TASK BRIEF: In the material below, find all lines with the string "aqui" and copy them.

GIVEN RECORDS:
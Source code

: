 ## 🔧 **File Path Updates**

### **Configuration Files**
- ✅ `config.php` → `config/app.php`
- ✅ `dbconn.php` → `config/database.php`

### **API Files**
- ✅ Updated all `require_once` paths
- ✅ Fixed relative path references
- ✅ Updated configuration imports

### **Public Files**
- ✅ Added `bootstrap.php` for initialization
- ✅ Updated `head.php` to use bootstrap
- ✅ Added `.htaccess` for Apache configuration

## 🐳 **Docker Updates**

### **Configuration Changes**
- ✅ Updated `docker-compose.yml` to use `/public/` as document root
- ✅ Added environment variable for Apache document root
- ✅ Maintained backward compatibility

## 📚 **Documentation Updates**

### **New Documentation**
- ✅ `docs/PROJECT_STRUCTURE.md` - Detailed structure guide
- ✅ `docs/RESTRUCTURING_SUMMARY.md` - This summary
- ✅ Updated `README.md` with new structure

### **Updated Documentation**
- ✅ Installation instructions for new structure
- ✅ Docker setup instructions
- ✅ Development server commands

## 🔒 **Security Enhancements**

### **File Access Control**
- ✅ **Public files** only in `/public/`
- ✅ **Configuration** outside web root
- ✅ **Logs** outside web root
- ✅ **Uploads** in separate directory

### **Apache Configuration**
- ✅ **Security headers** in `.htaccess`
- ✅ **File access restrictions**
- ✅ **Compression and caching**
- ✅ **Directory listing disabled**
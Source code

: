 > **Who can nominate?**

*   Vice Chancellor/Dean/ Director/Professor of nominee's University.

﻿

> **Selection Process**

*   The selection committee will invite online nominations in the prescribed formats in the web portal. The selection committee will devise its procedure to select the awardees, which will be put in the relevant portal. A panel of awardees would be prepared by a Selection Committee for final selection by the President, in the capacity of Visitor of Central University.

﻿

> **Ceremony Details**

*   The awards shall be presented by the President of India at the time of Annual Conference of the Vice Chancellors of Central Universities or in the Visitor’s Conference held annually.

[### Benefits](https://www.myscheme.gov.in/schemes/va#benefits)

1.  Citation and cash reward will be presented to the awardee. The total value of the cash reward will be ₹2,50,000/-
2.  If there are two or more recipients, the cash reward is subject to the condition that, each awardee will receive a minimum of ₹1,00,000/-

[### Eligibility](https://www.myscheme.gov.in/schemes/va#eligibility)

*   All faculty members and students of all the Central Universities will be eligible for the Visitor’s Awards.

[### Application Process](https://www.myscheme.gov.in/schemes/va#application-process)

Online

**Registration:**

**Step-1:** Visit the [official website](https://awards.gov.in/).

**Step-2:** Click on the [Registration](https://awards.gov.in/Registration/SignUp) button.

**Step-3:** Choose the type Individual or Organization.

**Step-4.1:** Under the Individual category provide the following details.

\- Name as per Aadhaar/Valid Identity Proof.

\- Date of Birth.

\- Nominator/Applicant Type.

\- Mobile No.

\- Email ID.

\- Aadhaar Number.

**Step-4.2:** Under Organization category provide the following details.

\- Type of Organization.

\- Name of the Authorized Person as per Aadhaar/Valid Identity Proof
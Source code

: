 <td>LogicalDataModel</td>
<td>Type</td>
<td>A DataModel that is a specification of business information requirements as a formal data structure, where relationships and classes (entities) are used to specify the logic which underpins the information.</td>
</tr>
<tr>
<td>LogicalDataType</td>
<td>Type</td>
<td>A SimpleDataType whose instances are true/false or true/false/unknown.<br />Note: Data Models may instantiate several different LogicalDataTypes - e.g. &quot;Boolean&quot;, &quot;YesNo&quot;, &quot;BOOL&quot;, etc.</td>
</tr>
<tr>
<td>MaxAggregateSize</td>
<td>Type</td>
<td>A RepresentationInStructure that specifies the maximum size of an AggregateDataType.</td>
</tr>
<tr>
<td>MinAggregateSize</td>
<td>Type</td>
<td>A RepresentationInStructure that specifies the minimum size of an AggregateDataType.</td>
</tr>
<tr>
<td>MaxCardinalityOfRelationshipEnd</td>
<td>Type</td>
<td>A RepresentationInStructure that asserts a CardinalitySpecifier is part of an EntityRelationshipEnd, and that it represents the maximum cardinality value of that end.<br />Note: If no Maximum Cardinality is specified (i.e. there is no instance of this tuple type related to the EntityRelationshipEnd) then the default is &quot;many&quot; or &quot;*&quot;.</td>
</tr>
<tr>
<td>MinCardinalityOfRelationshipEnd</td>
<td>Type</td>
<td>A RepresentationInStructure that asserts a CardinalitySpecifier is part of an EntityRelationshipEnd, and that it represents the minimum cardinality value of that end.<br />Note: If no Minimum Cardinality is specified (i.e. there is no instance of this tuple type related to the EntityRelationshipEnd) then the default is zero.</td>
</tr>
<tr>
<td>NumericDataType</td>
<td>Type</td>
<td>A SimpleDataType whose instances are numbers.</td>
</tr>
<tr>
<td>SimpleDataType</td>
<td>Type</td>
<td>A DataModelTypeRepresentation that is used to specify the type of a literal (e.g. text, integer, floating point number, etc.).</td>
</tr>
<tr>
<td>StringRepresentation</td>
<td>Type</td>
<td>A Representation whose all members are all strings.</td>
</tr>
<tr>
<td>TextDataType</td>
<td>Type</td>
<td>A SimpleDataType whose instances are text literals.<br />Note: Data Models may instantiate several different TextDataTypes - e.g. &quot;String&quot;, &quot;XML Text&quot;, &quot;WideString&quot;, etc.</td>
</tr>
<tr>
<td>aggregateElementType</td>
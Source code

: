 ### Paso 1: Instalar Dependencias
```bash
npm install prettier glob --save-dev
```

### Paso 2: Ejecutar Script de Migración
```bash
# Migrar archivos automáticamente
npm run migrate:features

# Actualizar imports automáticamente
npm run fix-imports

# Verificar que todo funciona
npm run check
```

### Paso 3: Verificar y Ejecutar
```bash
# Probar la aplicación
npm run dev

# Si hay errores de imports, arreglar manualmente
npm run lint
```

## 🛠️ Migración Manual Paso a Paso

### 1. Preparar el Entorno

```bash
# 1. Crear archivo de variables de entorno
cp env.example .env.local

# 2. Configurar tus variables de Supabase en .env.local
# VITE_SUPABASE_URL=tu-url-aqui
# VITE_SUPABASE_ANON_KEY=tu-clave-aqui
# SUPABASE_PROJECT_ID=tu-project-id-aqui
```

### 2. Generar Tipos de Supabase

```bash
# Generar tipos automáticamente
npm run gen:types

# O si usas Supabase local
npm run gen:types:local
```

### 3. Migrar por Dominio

ANSWER BOX:
# VITE_SUPABASE_URL=tu-url-aqui
# VITE_SUPABASE_ANON_KEY=tu-clave-aqui
# SUPABASE_PROJECT_ID=tu-project-id-aqui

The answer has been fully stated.